On consecutive possessions late in the first quarter, Brown had the ball stripped from him, first by P.J. Tucker and then by Victor Oladipo. The Heat turned both into easy baskets. Turnovers were a big part of the Celtics’ problems in their Game 3 loss and Brown had an unsightly seven of them. So when he turned it over a third time in the final minute of the first quarter of Game 5, Boston coach Ime Udoka subbed him out and pulled him aside.

“You’re acting like you’re surprised that they’re reaching and poking from behind. It wasn’t as much live-ball turnovers trying to make a nice pass. It was literally getting taken from us,” Udoka said. “Be strong with the ball. Five games in now, we’re having too many of these type of turnovers, not being strong with the ball in the crowd. He understood that. ...Knew if we cleaned that up, we’d be in good shape. Obviously, he and the rest of the group did a great job.”

Most pro athletes aren’t quite as good as they think they are. Sometimes that extra confidence allows them to reach greater heights than their talent dictates. But sometimes it leads to them repeatedly making the same mistake because they believe they’re too good to keep failing.

Brown was failing when he drove to the basket. He kept doing it with bad results, playing right into the hands of the Heat, who’d have been plenty happy to keep the game in the mud. Brown thought he was being hand-checked and the referees weren’t calling it.

“Hopefully next game some of those hand-checking calls, I’ll get one. But I’m going to keep being aggressive and keep getting into the paint,” he said. “Miami does a good job of slapping down and reaching and grabbing, making it tough for you. It’s a little bit of both. I got to do a better job, for sure, but overall as a team, we got to do a better job, too.”

Brown is averaging 2.18 turnovers in wins and 4.4 in losses this postseason. Whether some were the result of uncalled fouls or not, he was smart enough to change his approach Wednesday.

After a quiet second quarter, Brown started taking and making jump shots. He hit two in the Celtics’ 10-0 run to end the third quarter and then was the best player on the floor in the fourth quarter, almost single-handedly delivering the knockout punch that moved the Celtics within a game of the NBA Finals.

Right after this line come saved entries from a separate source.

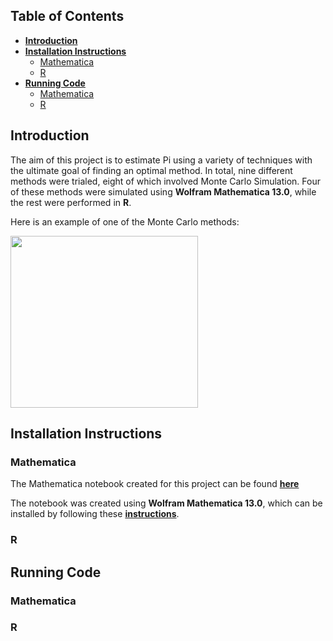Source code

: ## Table of Contents
- [**Introduction**](https://github.com/ACM40960/project-Adye-Curran/edit/main/README.md#introduction)
- [**Installation Instructions**](https://github.com/ACM40960/project-Adye-Curran/edit/main/README.md#installation-instructions)
  - [Mathematica](https://github.com/ACM40960/project-Adye-Curran/edit/main/README.md#mathematica)
  - [R](https://github.com/ACM40960/project-Adye-Curran/edit/main/README.md#r)
- [**Running Code**](https://github.com/ACM40960/project-Adye-Curran/edit/main/README.md#running-code)
  - [Mathematica](https://github.com/ACM40960/project-Adye-Curran/edit/main/README.md#mathematica-1)
  - [R](https://github.com/ACM40960/project-Adye-Curran/edit/main/README.md#r-1)
## Introduction

   The aim of this project is to estimate Pi using a variety of techniques with the ultimate goal of finding an optimal method. In total, nine different methods were trialed, eight of which involved Monte Carlo Simulation. Four of these methods were simulated using **Wolfram Mathematica 13.0**, while the rest were performed in **R**.
   
   Here is an example of one of the Monte Carlo methods:
  
   <img src="https://github.com/ACM40960/project-EllenBennett/blob/main/gif_of_quadrant_method.gif" width="300" height="275"/>

## Installation Instructions
### Mathematica

The Mathematica notebook created for this project can be found [**here**](https://github.com/ACM40960/project-Adye-Curran/blob/main/Estimating_Pi.nb)

The notebook was created using **Wolfram Mathematica 13.0**, which can be installed by following these [**instructions**](https://reference.wolfram.com/language/tutorial/InstallingMathematica.html). 
### R

## Running Code
### Mathematica
### R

Brown made three 3-pointers in the first 3:39 of the fourth quarter as the Celtics turned a once-close game into a route. Brown had 13 of his 25 points in the fourth quarter and had just one turnover after the first quarter.

With 5:18 left he drove to the basket one more time, this time bounding through an open lane. His emphatic, one-handed dunk put the Celtics up 89-71 and sent many Heat fans to the exits.

“The game opened up for me in the second half. I didn’t want to get down,” Brown said. “I didn’t want to look into the past, think that this game was over. My team needed me to come out and respond. First half was (expletive), threw it away. Come out, play basketball in the second half.”